Pria yang akrab disapa Ahok ini merasa selama menjalani tugasnya sebagai salah satu pemimpin di Provinsi DKI Jakarta, dirinya tidak pernah dibantu oleh para pejabat yang merupakan stafnya. Ahok merasa dia sendirian bekerja keras pagi, siang, dan malam untuk membenahi Kota Jakarta.
Namun, ritme kerjanya yang cepat tersebut tidak dapat diimbangi dengan ritme kinerja para pejabat teras DKI yang dinilainya terlalu lamban.
“Saya merasa kerja pagi hingga malam, staf (pejabat teras, red) tidak ada yang bantuin saya.Enggak ada yang kerjain tugas dan program yang menjadi tanggung jawabnya dengan baik,” ujarnya.

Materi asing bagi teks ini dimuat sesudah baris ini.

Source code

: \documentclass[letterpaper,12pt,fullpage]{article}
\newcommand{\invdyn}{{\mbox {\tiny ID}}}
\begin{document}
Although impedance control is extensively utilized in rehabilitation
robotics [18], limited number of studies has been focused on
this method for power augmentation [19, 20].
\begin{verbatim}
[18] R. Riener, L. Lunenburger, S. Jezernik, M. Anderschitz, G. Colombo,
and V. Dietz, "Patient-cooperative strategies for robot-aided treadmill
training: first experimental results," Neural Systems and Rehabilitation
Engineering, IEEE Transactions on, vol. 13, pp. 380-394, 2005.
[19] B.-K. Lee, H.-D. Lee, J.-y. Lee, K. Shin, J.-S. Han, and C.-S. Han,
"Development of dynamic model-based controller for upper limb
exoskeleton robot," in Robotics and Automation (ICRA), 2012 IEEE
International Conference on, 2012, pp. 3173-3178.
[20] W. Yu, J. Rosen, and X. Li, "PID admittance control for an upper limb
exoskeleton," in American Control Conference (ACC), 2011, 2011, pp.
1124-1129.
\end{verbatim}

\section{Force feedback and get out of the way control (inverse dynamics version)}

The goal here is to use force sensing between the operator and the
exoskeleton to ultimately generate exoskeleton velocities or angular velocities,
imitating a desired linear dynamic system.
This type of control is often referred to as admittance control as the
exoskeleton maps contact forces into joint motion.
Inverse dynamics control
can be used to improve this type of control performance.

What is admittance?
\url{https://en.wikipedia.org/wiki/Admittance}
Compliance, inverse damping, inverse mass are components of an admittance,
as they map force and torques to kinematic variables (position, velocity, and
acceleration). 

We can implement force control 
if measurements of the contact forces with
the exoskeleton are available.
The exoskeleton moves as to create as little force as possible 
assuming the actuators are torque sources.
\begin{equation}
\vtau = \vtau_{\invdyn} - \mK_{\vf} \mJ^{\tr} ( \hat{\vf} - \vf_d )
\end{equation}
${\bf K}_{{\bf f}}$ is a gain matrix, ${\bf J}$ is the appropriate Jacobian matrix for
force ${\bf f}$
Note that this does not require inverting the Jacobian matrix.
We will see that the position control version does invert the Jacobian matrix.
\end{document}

Hal itu terlihat dari pengerjaan jalan inspeksi di bantaran sungai dan waduk serta normalisasi sungai dan waduk, sumbangan truk angkutan sampah, rumah susun (rusun) dan pengerjaan infrastruktur lainnya, ternyata dikerjakan seluruhnya oleh swasta.
“Coba lihat jalan inspeksi di bantaran sungai dan waduk, segala macam, kamu kira itu dari mana? Semua kewajiban swasta. Pembangunan Rusun di Marunda bisa jadi beberapa puluh blok, itu swasta semua. Jadi kalian kerja apa,” ungkapnya.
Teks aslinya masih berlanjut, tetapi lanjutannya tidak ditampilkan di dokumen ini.